**Document images with source code:**
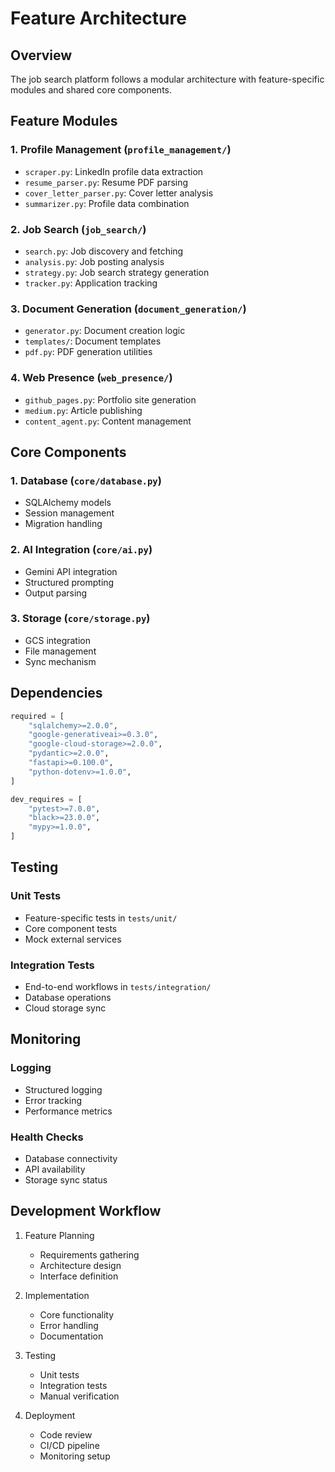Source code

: # Feature Architecture

## Overview

The job search platform follows a modular architecture with feature-specific modules and shared core components.

## Feature Modules

### 1. Profile Management (`profile_management/`)
- `scraper.py`: LinkedIn profile data extraction
- `resume_parser.py`: Resume PDF parsing
- `cover_letter_parser.py`: Cover letter analysis
- `summarizer.py`: Profile data combination

### 2. Job Search (`job_search/`)
- `search.py`: Job discovery and fetching
- `analysis.py`: Job posting analysis
- `strategy.py`: Job search strategy generation
- `tracker.py`: Application tracking

### 3. Document Generation (`document_generation/`)
- `generator.py`: Document creation logic
- `templates/`: Document templates
- `pdf.py`: PDF generation utilities

### 4. Web Presence (`web_presence/`)
- `github_pages.py`: Portfolio site generation
- `medium.py`: Article publishing
- `content_agent.py`: Content management

## Core Components

### 1. Database (`core/database.py`)
- SQLAlchemy models
- Session management
- Migration handling

### 2. AI Integration (`core/ai.py`)
- Gemini API integration
- Structured prompting
- Output parsing

### 3. Storage (`core/storage.py`)
- GCS integration
- File management
- Sync mechanism

## Dependencies

```python
required = [
    "sqlalchemy>=2.0.0",
    "google-generativeai>=0.3.0",
    "google-cloud-storage>=2.0.0",
    "pydantic>=2.0.0",
    "fastapi>=0.100.0",
    "python-dotenv>=1.0.0",
]

dev_requires = [
    "pytest>=7.0.0",
    "black>=23.0.0",
    "mypy>=1.0.0",
]
```

## Testing

### Unit Tests
- Feature-specific tests in `tests/unit/`
- Core component tests
- Mock external services

### Integration Tests
- End-to-end workflows in `tests/integration/`
- Database operations
- Cloud storage sync

## Monitoring

### Logging
- Structured logging
- Error tracking
- Performance metrics

### Health Checks
- Database connectivity
- API availability
- Storage sync status

## Development Workflow

1. Feature Planning
   - Requirements gathering
   - Architecture design
   - Interface definition

2. Implementation
   - Core functionality
   - Error handling
   - Documentation

3. Testing
   - Unit tests
   - Integration tests
   - Manual verification

4. Deployment
   - Code review
   - CI/CD pipeline
   - Monitoring setup
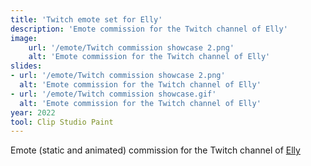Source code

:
 ```yaml
---
title: 'Twitch emote set for Elly'
description: 'Emote commission for the Twitch channel of Elly'
image:
    url: '/emote/Twitch commission showcase 2.png'
    alt: 'Emote commission for the Twitch channel of Elly'
slides:
- url: '/emote/Twitch commission showcase 2.png'
  alt: 'Emote commission for the Twitch channel of Elly'
- url: '/emote/Twitch commission showcase.gif'
  alt: 'Emote commission for the Twitch channel of Elly'
year: 2022
tool: Clip Studio Paint
---
```


Emote (static and animated) commission for the Twitch channel of [Elly](https://www.twitch.tv/elly_channel)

**Description of the task:** Print every record above exactly, with no pictures.

**Written response:**
Source code

: # Feature Architecture

## Overview

The job search platform follows a modular architecture with feature-specific modules and shared core components.

## Feature Modules

### 1. Profile Management (`profile_management/`)
- `scraper.py`: LinkedIn profile data extraction
- `resume_parser.py`: Resume PDF parsing
- `cover_letter_parser.py`: Cover letter analysis
- `summarizer.py`: Profile data combination

### 2. Job Search (`job_search/`)
- `search.py`: Job discovery and fetching
- `analysis.py`: Job posting analysis
- `strategy.py`: Job search strategy generation
- `tracker.py`: Application tracking

### 3. Document Generation (`document_generation/`)
- `generator.py`: Document creation logic
- `templates/`: Document templates
- `pdf.py`: PDF generation utilities

### 4. Web Presence (`web_presence/`)
- `github_pages.py`: Portfolio site generation
- `medium.py`: Article publishing
- `content_agent.py`: Content management

## Core Components

### 1. Database (`core/database.py`)
- SQLAlchemy models
- Session management
- Migration handling

### 2. AI Integration (`core/ai.py`)
- Gemini API integration
- Structured prompting
- Output parsing

### 3. Storage (`core/storage.py`)
- GCS integration
- File management
- Sync mechanism

## Dependencies

```python
required = [
    "sqlalchemy>=2.0.0",
    "google-generativeai>=0.3.0",
    "google-cloud-storage>=2.0.0",
    "pydantic>=2.0.0",
    "fastapi>=0.100.0",
    "python-dotenv>=1.0.0",
]

dev_requires = [
    "pytest>=7.0.0",
    "black>=23.0.0",
    "mypy>=1.0.0",
]
```

## Testing

### Unit Tests
- Feature-specific tests in `tests/unit/`
- Core component tests
- Mock external services

### Integration Tests
- End-to-end workflows in `tests/integration/`
- Database operations
- Cloud storage sync

## Monitoring

### Logging
- Structured logging
- Error tracking
- Performance metrics

### Health Checks
- Database connectivity
- API availability
- Storage sync status

## Development Workflow

1. Feature Planning
   - Requirements gathering
   - Architecture design
   - Interface definition

2. Implementation
   - Core functionality
   - Error handling
   - Documentation

3. Testing
   - Unit tests
   - Integration tests
   - Manual verification

4. Deployment
   - Code review
   - CI/CD pipeline
   - Monitoring setup
Source code

:
 ```yaml
---
title: 'Twitch emote set for Elly'
description: 'Emote commission for the Twitch channel of Elly'
image:
    url: '/emote/Twitch commission showcase 2.png'
    alt: 'Emote commission for the Twitch channel of Elly'
slides:
- url: '/emote/Twitch commission showcase 2.png'
  alt: 'Emote commission for the Twitch channel of Elly'
- url: '/emote/Twitch commission showcase.gif'
  alt: 'Emote commission for the Twitch channel of Elly'
year: 2022
tool: Clip Studio Paint
---
```


Emote (static and animated) commission for the Twitch channel of [Elly](https://www.twitch.tv/elly_channel)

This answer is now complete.